Work out how many lines of the data contain "backend" and reply with that number alone.
○ ○ ○ ○ ○
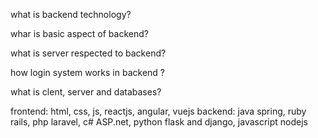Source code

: what is backend technology?


whar is basic aspect of backend?


what is server respected to backend?


how login system works in backend ?



what is clent, server and databases?


frontend: html, css, js, reactjs, angular, vuejs
backend: java spring, ruby rails, php laravel, c# ASP.net, python flask and django, javascript nodejs 


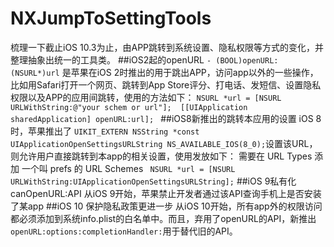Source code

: # NXJumpToSettingTools
梳理一下截止iOS 10.3为止，由APP跳转到系统设置、隐私权限等方式的变化，并整理抽象出统一的工具类。
##iOS2起的openURL
`- (BOOL)openURL:(NSURL*)url`
是苹果在iOS 2时推出的用于跳出APP，访问app以外的一些操作，比如用Safari打开一个网页、跳转到App Store评分、打电话、发短信、设置隐私权限以及APP的应用间跳转，使用的方法如下：
`NSURL *url = [NSURL URLWithString:@"your schem or url"]; 
[[UIApplication sharedApplication] openURL:url]; `
##iOS8新推出的跳转本应用的设置
iOS 8时，苹果推出了 `UIKIT_EXTERN NSString *const UIApplicationOpenSettingsURLString NS_AVAILABLE_IOS(8_0);`设置该URL，则允许用户直接跳转到本app的相关设置，使用发放如下：
需要在 URL Types 添加 一个叫 prefs 的 URL Schemes
` NSURL *url = [NSURL URLWithString:UIApplicationOpenSettingsURLString];`
##iOS 9私有化canOpenURL:API
从iOS 9开始，苹果禁止开发者通过该API查询手机上是否安装了某app
##iOS 10 保护隐私政策更进一步
从iOS 10开始，所有app外的权限访问都必须添加到系统info.plist的白名单中。而且，弃用了openURL的API，新推出`openURL:options:completionHandler:`用于替代旧的API。
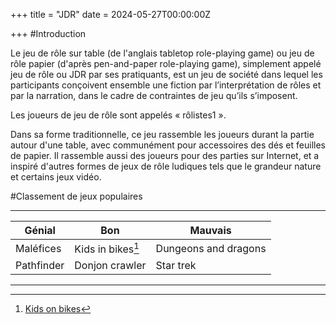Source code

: +++
title = "JDR"
date = 2024-05-27T00:00:00Z


+++
#Introduction

Le jeu de rôle sur table (de l'anglais tabletop role-playing game) ou jeu de rôle papier (d'après pen-and-paper role-playing game), simplement appelé jeu de rôle ou JDR par ses pratiquants, est un jeu de société dans lequel les participants conçoivent ensemble une fiction par l’interprétation de rôles et par la narration, dans le cadre de contraintes de jeu qu’ils s’imposent.

Les joueurs de jeu de rôle sont appelés « rôlistes1 ».

Dans sa forme traditionnelle, ce jeu rassemble les joueurs durant la partie autour d'une table, avec communément pour accessoires des dés et feuilles de papier. Il rassemble aussi des joueurs pour des parties sur Internet, et a inspiré d'autres formes de jeux de rôle ludiques tels que le grandeur nature et certains jeux vidéo. 


#Classement de jeux populaires

_________________________________________________
|Génial	|Bon	|Mauvais	|
|---------------|---------------|---------------|
|Maléfices|Kids in bikes[^1]|Dungeons and dragons|
|Pathfinder|Donjon crawler|Star trek|
----------------------------------------------------------

[^1]:[Kids on bikes](/https://www.huntersentertainment.com/kidsonbikesrpg)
○ ○ ○ ○ ○
[SOLUTION FOR THIS TASK]: 5